Forces on the bolt lugs would be the same with the same max chamber pressure. The velocity of the bullet will be a little more. This can be proved if you have a "good" known load with a low ES. Hold it real loose and shoot a few, then hold it super tight or have a big guy shoot it holding tight. You may see 25 fps or more difference.

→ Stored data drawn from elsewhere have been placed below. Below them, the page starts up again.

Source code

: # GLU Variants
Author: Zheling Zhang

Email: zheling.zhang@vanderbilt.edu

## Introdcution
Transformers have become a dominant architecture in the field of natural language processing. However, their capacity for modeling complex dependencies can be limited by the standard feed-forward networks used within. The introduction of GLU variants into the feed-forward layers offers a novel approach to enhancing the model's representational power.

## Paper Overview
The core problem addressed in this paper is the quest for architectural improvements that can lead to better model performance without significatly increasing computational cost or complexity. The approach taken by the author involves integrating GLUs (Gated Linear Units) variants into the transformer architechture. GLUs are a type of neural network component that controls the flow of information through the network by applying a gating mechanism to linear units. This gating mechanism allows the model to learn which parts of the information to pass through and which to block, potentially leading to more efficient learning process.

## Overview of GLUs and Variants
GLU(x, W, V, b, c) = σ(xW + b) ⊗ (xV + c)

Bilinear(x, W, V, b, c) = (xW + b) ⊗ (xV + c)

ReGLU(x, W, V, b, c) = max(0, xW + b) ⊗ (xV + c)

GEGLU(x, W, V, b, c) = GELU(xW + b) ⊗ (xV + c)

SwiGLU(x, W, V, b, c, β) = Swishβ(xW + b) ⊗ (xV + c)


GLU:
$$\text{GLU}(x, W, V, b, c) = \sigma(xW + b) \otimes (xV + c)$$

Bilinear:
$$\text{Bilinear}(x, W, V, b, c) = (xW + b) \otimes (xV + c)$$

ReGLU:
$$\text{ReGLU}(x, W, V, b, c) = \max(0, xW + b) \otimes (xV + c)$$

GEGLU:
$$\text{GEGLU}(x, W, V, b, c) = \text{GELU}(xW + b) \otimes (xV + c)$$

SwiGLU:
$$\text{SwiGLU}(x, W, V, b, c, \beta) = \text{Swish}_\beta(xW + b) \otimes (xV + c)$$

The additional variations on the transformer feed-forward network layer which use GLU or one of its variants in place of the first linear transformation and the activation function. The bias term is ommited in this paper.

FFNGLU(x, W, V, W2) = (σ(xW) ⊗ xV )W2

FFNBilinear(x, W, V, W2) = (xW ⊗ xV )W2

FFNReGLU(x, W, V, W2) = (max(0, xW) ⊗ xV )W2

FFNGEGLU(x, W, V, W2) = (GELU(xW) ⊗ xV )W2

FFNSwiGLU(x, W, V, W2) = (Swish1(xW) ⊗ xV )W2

I have a question...I'm thinking a lead sled and how they are know to break stocks on heavy recoiling rifles. If you held a rifle against a concrete wall and fired it, it would SEEM that more forces are being applied to the entire rifle (in order to break the stock) so more should also be being applied to the bolt lugs?
 
I have a question...I'm thinking a lead sled and how they are know to break stocks on heavy recoiling rifles. If you held a rifle against a concrete wall and fired it, it would SEEM that more forces are being applied to the entire rifle (in order to break the stock) so more should also be being applied to the bolt lugs?
Someone needs to take a crappy old rifle and load up the lightest and heaviest bullets to the same pressure and shoot with the stock against a concrete wall! I love the idea Adam32
 
YEAH! A fun debate :)
So, would that mean recoil is the same at the initial firing of a 110gr bullet at 65k psi and a 230gr bullet at 65k psi, with the DURATION being what causes the increase in felt recoil? Or,
Would it be correct to say the force on the lugs is also the same without regard to the duration ???
Yes I would think that is correct as long as we clarify that the inside case diameter is the same as is everything else about the rifle. When we start getting more dynamic or shift out into recoil mass of objects certainly comes into play. Also, that heavier bullet traveling slower could cause a faster rise in pressure. But at that instant isolating everything...
 
It seems that loss of 25fps would have a decreased force on the bolt lugs.
In these examples the rifle is moving rearward instead of the bullet forward but the same force. Since the bullet is so much lighter, the (and I'm just throwing out examples not calculated numbers) rifle moving rearward at 1ft/sec takes energy that could have added 25ft/sec to the bullet
 
I have a question...I'm thinking a lead sled and how they are know to break stocks on heavy recoiling rifles. If you held a rifle against a concrete wall and fired it, it would SEEM that more forces are being applied to the entire rifle (in order to break the stock) so more should also be being applied to the bolt lugs?
Breaking stocks with the sled is more to do with exceeding the limits of stock strength. Holding the rifle it can "give" a little with recoil in the sled or against a wall not so much.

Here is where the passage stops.